5/3/11


Posted: 02 May 2011 11:25 PM PDT
How does Goldman get away with it again and again? Is it simply bribery? Well, we don’t call it bribes in advanced economies, since big fish typically have more complicated and indirect ways of rewarding people who help them out, but it amounts to the same thing. Or do they have the five by seven glossies on people in key positions of influence?
The latest sighting is in Private Eye, courtesy Michael Thomas. This is comparatively penny-ante stuff compared to other instances of Goldman winning at the expense of the general public. Here, the firm engaged in what is politely called a tax avoidance scheme:
The scheme concerned an offshore “employee benefit trust” used to pay bonuses to Goldman’s London bankers, who for secrecy reasons are employed by a British Virgin Islands company called Goldman Sachs Services Ltd. In London they legally work on secondment to UK-based Goldman Sachs International. The trust, it was planned, would enable the bank and its bankers to avoid national insurance running to £23m through a convoluted share purchase arrangement.
So the Goldman staffers underpaid the taxman by £23 million.
21 other companies tried the same trick. HM Revenue & Customs got settlements from all of them in 2005 in large measure because court decisions on employee benefit trusts came down in favor of the government. But Goldman tried to wriggle out of it:
Goldman, by contrast, hung out on the technicality that HMRC was pursuing its UK company for the NIC when it should have gone for the BVI one. That required Goldman to claim that the BVI company had a UK “presence”, an argument that collapsed embarrassingly at a tribunal hearing in December 2009 when HMRC produced a letter from Goldman’s tax director, Mike Housden, claiming – in order not to incur a corporation tax charge – that the BVI company did no business at all in the UK!
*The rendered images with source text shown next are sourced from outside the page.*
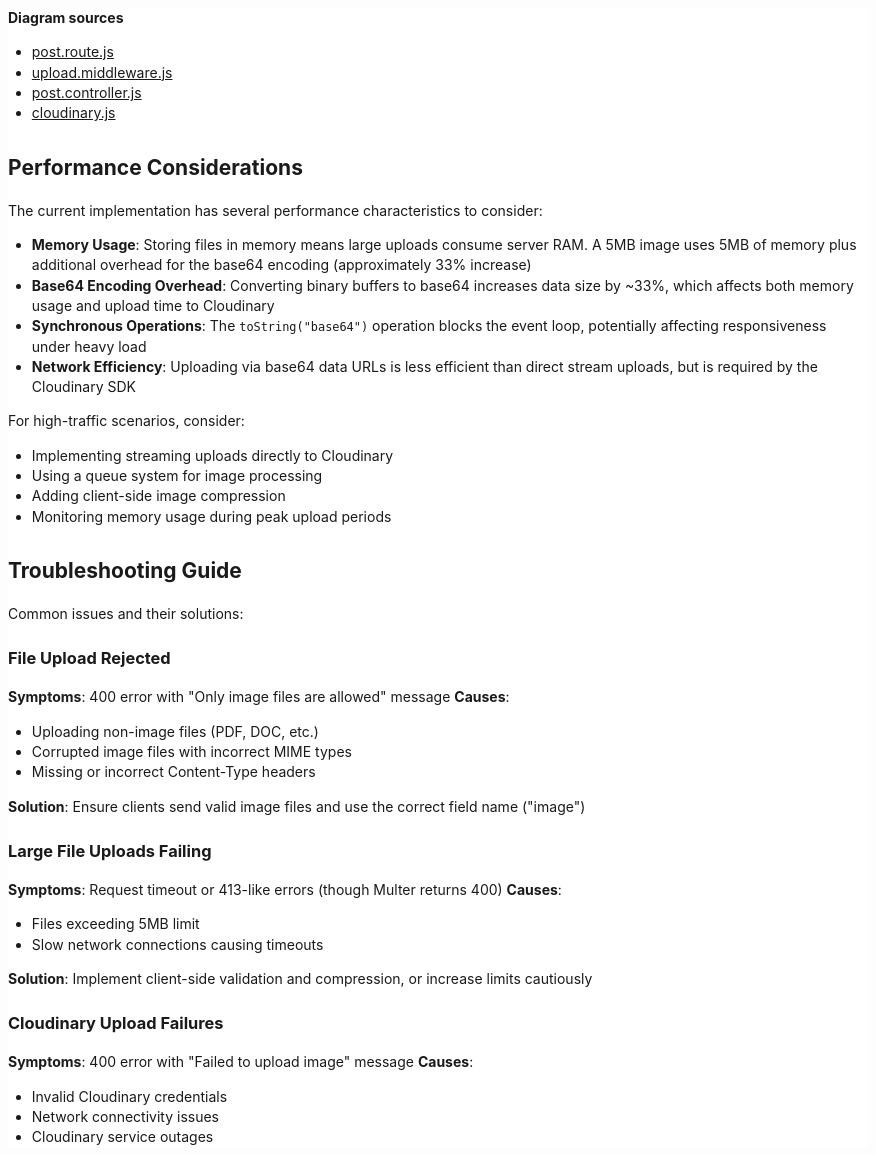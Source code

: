 **Diagram sources**
- [post.route.js](file://backend/src/routes/post.route.js#L1-L20)
- [upload.middleware.js](file://backend/src/middleware/upload.middleware.js#L1-L22)
- [post.controller.js](file://backend/src/controllers/post.controller.js#L1-L159)
- [cloudinary.js](file://backend/src/config/cloudinary.js#L1-L11)

## Performance Considerations
The current implementation has several performance characteristics to consider:

- **Memory Usage**: Storing files in memory means large uploads consume server RAM. A 5MB image uses 5MB of memory plus additional overhead for the base64 encoding (approximately 33% increase)
- **Base64 Encoding Overhead**: Converting binary buffers to base64 increases data size by ~33%, which affects both memory usage and upload time to Cloudinary
- **Synchronous Operations**: The `toString("base64")` operation blocks the event loop, potentially affecting responsiveness under heavy load
- **Network Efficiency**: Uploading via base64 data URLs is less efficient than direct stream uploads, but is required by the Cloudinary SDK

For high-traffic scenarios, consider:
- Implementing streaming uploads directly to Cloudinary
- Using a queue system for image processing
- Adding client-side image compression
- Monitoring memory usage during peak upload periods

## Troubleshooting Guide
Common issues and their solutions:

### File Upload Rejected
**Symptoms**: 400 error with "Only image files are allowed" message
**Causes**:
- Uploading non-image files (PDF, DOC, etc.)
- Corrupted image files with incorrect MIME types
- Missing or incorrect Content-Type headers

**Solution**: Ensure clients send valid image files and use the correct field name ("image")

### Large File Uploads Failing
**Symptoms**: Request timeout or 413-like errors (though Multer returns 400)
**Causes**:
- Files exceeding 5MB limit
- Slow network connections causing timeouts

**Solution**: Implement client-side validation and compression, or increase limits cautiously

### Cloudinary Upload Failures
**Symptoms**: 400 error with "Failed to upload image" message
**Causes**:
- Invalid Cloudinary credentials
- Network connectivity issues
- Cloudinary service outages
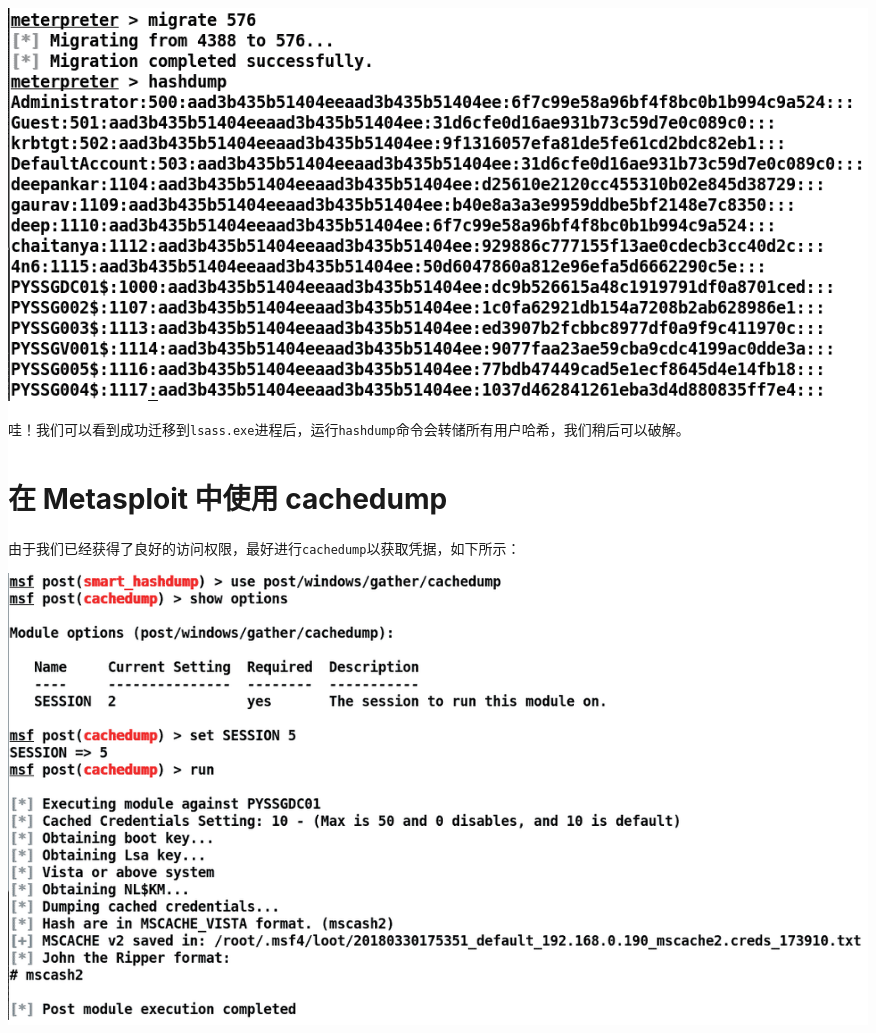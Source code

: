 ![](img/5ebcab40-4f95-47f0-b072-212c58a3d968.png)

哇！我们可以看到成功迁移到`lsass.exe`进程后，运行`hashdump`命令会转储所有用户哈希，我们稍后可以破解。

# 在 Metasploit 中使用 cachedump

由于我们已经获得了良好的访问权限，最好进行`cachedump`以获取凭据，如下所示：

![](img/869ef393-12ad-48a9-a8c5-7f1c78a8ce11.png)
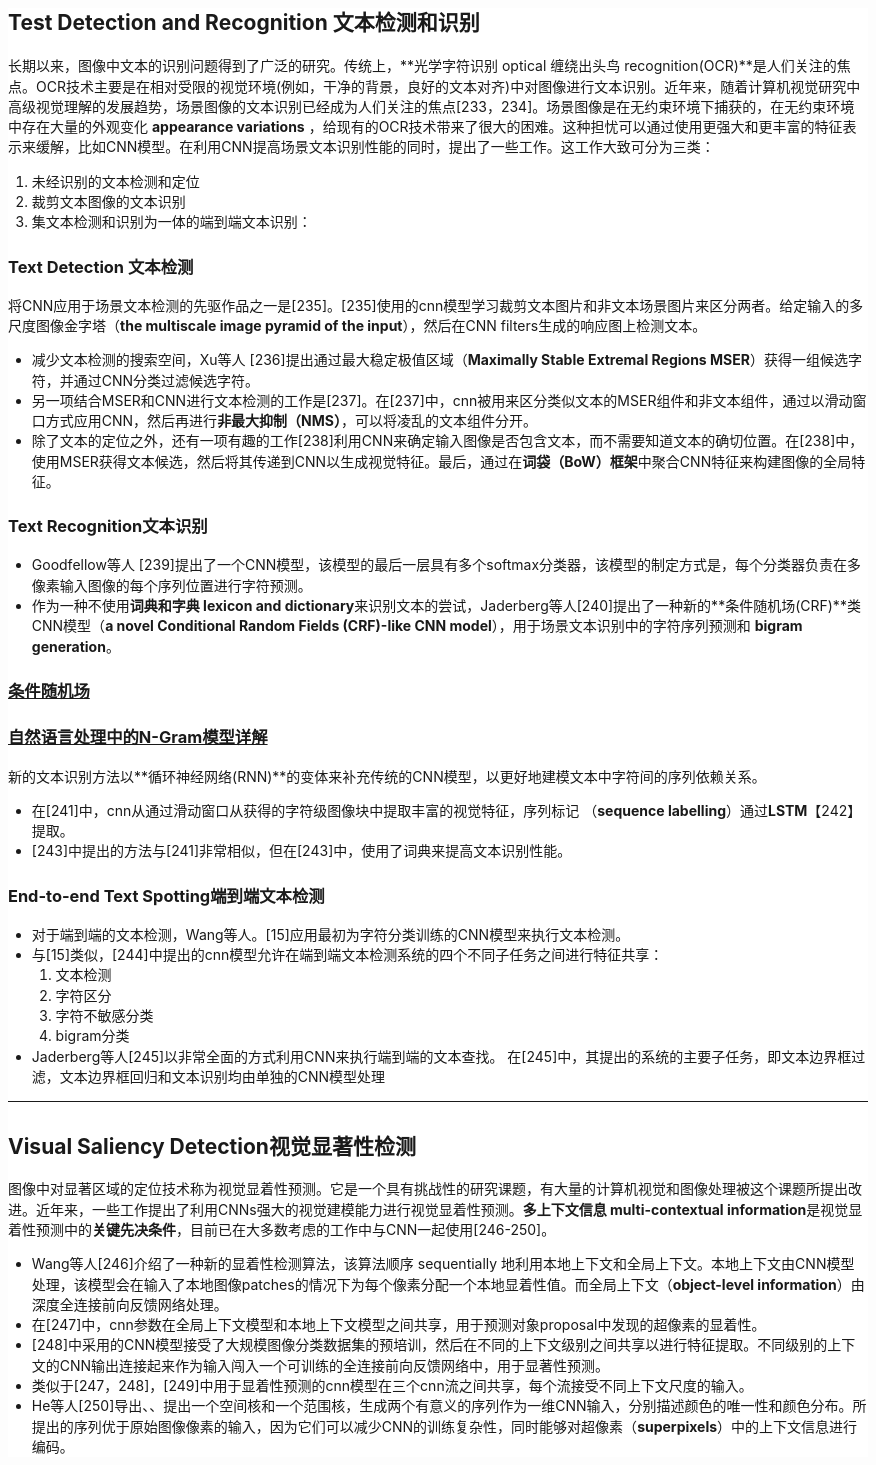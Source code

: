 ## **Test Detection and Recognition 文本检测和识别**
长期以来，图像中文本的识别问题得到了广泛的研究。传统上，**光学字符识别 optical 缠绕出头鸟 recognition(OCR)**是人们关注的焦点。OCR技术主要是在相对受限的视觉环境(例如，干净的背景，良好的文本对齐)中对图像进行文本识别。近年来，随着计算机视觉研究中高级视觉理解的发展趋势，场景图像的文本识别已经成为人们关注的焦点[233，234]。场景图像是在无约束环境下捕获的，在无约束环境中存在大量的外观变化 **appearance variations** ，给现有的OCR技术带来了很大的困难。这种担忧可以通过使用更强大和更丰富的特征表示来缓解，比如CNN模型。在利用CNN提高场景文本识别性能的同时，提出了一些工作。这工作大致可分为三类：
1. 未经识别的文本检测和定位
2. 裁剪文本图像的文本识别
3. 集文本检测和识别为一体的端到端文本识别：

### **Text Detection 文本检测**
将CNN应用于场景文本检测的先驱作品之一是[235]。[235]使用的cnn模型学习裁剪文本图片和非文本场景图片来区分两者。给定输入的多尺度图像金字塔（**the multiscale image pyramid of the input**），然后在CNN filters生成的响应图上检测文本。
- 减少文本检测的搜索空间，Xu等人 [236]提出通过最大稳定极值区域（**Maximally Stable Extremal Regions MSER**）获得一组候选字符，并通过CNN分类过滤候选字符。
- 另一项结合MSER和CNN进行文本检测的工作是[237]。在[237]中，cnn被用来区分类似文本的MSER组件和非文本组件，通过以滑动窗口方式应用CNN，然后再进行**非最大抑制（NMS）**，可以将凌乱的文本组件分开。
- 除了文本的定位之外，还有一项有趣的工作[238]利用CNN来确定输入图像是否包含文本，而不需要知道文本的确切位置。在[238]中，使用MSER获得文本候选，然后将其传递到CNN以生成视觉特征。最后，通过在**词袋（BoW）框架**中聚合CNN特征来构建图像的全局特征。

### **Text Recognition文本识别**
- Goodfellow等人 [239]提出了一个CNN模型，该模型的最后一层具有多个softmax分类器，该模型的制定方式是，每个分类器负责在多像素输入图像的每个序列位置进行字符预测。
- 作为一种不使用**词典和字典 lexicon and dictionary**来识别文本的尝试，Jaderberg等人[240]提出了一种新的**条件随机场(CRF)**类CNN模型（**a novel Conditional Random Fields (CRF)-like CNN model**），用于场景文本识别中的字符序列预测和 **bigram generation**。

### **[条件随机场](https://blog.csdn.net/Scythe666/article/details/82021692)**

### **[自然语言处理中的N-Gram模型详解](https://blog.csdn.net/baimafujinji/article/details/51281816)**

新的文本识别方法以**循环神经网络(RNN)**的变体来补充传统的CNN模型，以更好地建模文本中字符间的序列依赖关系。
- 在[241]中，cnn从通过滑动窗口从获得的字符级图像块中提取丰富的视觉特征，序列标记 （**sequence labelling**）通过**LSTM**【242】提取。
- [243]中提出的方法与[241]非常相似，但在[243]中，使用了词典来提高文本识别性能。

### **End-to-end Text Spotting端到端文本检测**
- 对于端到端的文本检测，Wang等人。[15]应用最初为字符分类训练的CNN模型来执行文本检测。
- 与[15]类似，[244]中提出的cnn模型允许在端到端文本检测系统的四个不同子任务之间进行特征共享：
  1. 文本检测
  2. 字符区分
  3. 字符不敏感分类
  4. bigram分类
- Jaderberg等人[245]以非常全面的方式利用CNN来执行端到端的文本查找。 在[245]中，其提出的系统的主要子任务，即文本边界框过滤，文本边界框回归和文本识别均由单独的CNN模型处理
  
---

## **Visual Saliency Detection视觉显著性检测**
图像中对显著区域的定位技术称为视觉显着性预测。它是一个具有挑战性的研究课题，有大量的计算机视觉和图像处理被这个课题所提出改进。近年来，一些工作提出了利用CNNs强大的视觉建模能力进行视觉显着性预测。**多上下文信息 multi-contextual information**是视觉显着性预测中的**关键先决条件**，目前已在大多数考虑的工作中与CNN一起使用[246-250]。 
- Wang等人[246]介绍了一种新的显着性检测算法，该算法顺序 sequentially 地利用本地上下文和全局上下文。本地上下文由CNN模型处理，该模型会在输入了本地图像patches的情况下为每个像素分配一个本地显着性值。而全局上下文（**object-level information**）由深度全连接前向反馈网络处理。
- 在[247]中，cnn参数在全局上下文模型和本地上下文模型之间共享，用于预测对象proposal中发现的超像素的显着性。
- [248]中采用的CNN模型接受了大规模图像分类数据集的预培训，然后在不同的上下文级别之间共享以进行特征提取。不同级别的上下文的CNN输出连接起来作为输入闯入一个可训练的全连接前向反馈网络中，用于显著性预测。
- 类似于[247，248]，[249]中用于显着性预测的cnn模型在三个cnn流之间共享，每个流接受不同上下文尺度的输入。
- He等人[250]导出、、提出一个空间核和一个范围核，生成两个有意义的序列作为一维CNN输入，分别描述颜色的唯一性和颜色分布。所提出的序列优于原始图像像素的输入，因为它们可以减少CNN的训练复杂性，同时能够对超像素（**superpixels**）中的上下文信息进行编码。
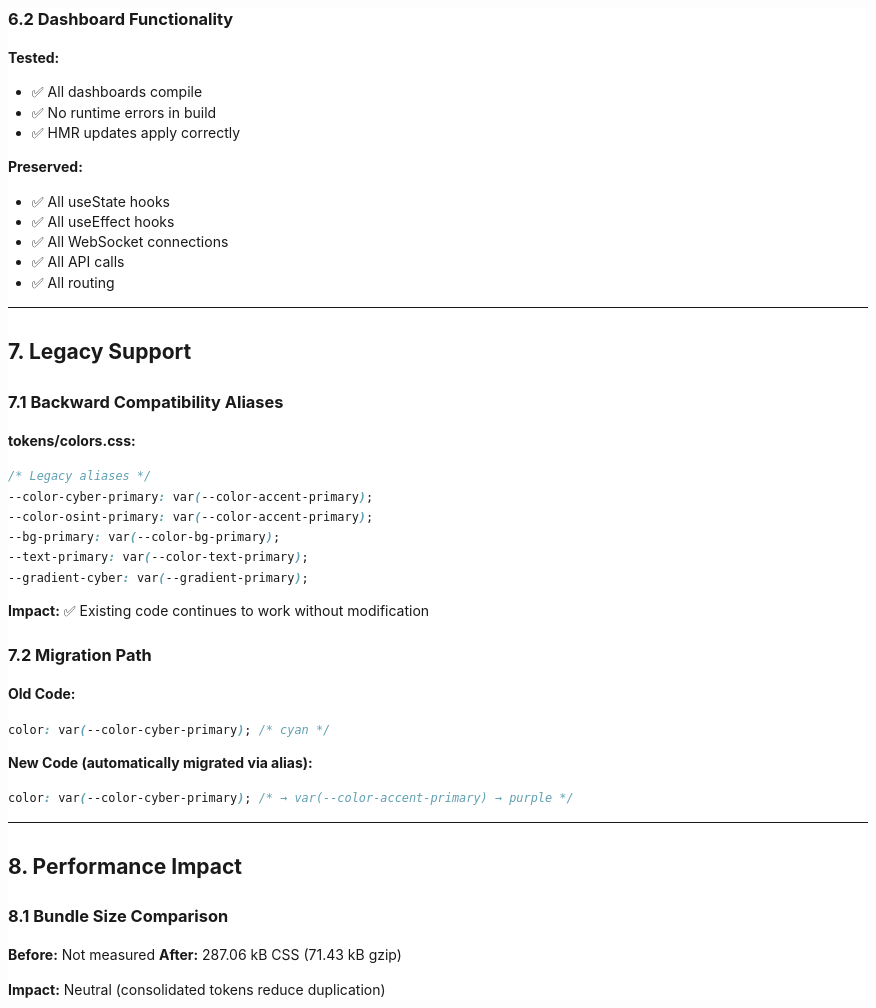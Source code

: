 ### 6.2 Dashboard Functionality

**Tested:**
- ✅ All dashboards compile
- ✅ No runtime errors in build
- ✅ HMR updates apply correctly

**Preserved:**
- ✅ All useState hooks
- ✅ All useEffect hooks
- ✅ All WebSocket connections
- ✅ All API calls
- ✅ All routing

---

## 7. Legacy Support

### 7.1 Backward Compatibility Aliases

**tokens/colors.css:**
```css
/* Legacy aliases */
--color-cyber-primary: var(--color-accent-primary);
--color-osint-primary: var(--color-accent-primary);
--bg-primary: var(--color-bg-primary);
--text-primary: var(--color-text-primary);
--gradient-cyber: var(--gradient-primary);
```

**Impact:** ✅ Existing code continues to work without modification

### 7.2 Migration Path

**Old Code:**
```css
color: var(--color-cyber-primary); /* cyan */
```

**New Code (automatically migrated via alias):**
```css
color: var(--color-cyber-primary); /* → var(--color-accent-primary) → purple */
```

---

## 8. Performance Impact

### 8.1 Bundle Size Comparison

**Before:** Not measured
**After:** 287.06 kB CSS (71.43 kB gzip)

**Impact:** Neutral (consolidated tokens reduce duplication)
So Goldman clearly owes that £23 million plus interest from 2005, which is roughly an additional £20 million. As important, the HMRC had implemented the policy in 2007 of “litigation and settlement strategy” which translates into: “If our legal advice is strong, do not accept settlements for less than 100 percent of the tax and interest due”. And the advice they had gotten from outside counsel on the Goldman case was that their position was very strong.
So…the new head of HMRC, Dave Hartnett, lets Goldman slip the noose. Per Private Eye:
Papers seen by the Eye reveal that Hartnett personally “shook hands” on a deal over a long-running dispute concerning a tax avoidance scheme going back to 2002, without consulting HMRC lawyers (as he didn’t over Vodafone), and in the process unlawfully letting the US bank off around £20m.
Despite some consternation among the lawyers, the deal went through:
When HMRC’s lawyers, led by general counsel Anthony Inglese, met to discuss the deal in December after Hartnett had presented it as a fait accompli to HMRC’s “high risk corporates” board, there was unanimous disapproval since it breached both the law and HMRC’s own policies. But somehow, rather than point this out to Hartnett or anybody else, Inglese approved the settlement.
Private Eye wonders what winks and nods were involved:
The cushy settlement may or may not be related to a simple entry on Dave Hartnett’s hospitality register for May 2009 which shows that, as the dispute raged, he took “supper” at “Goldman Sachs office”.
UK Uncut is not going to get very far if people like Hartnett and Inglese are permitted to ride roughshod over official policy and allow rich bankers to pay less than they owe. I hope the organization takes note and includes craven and possibly complicit officials in its campaign targets.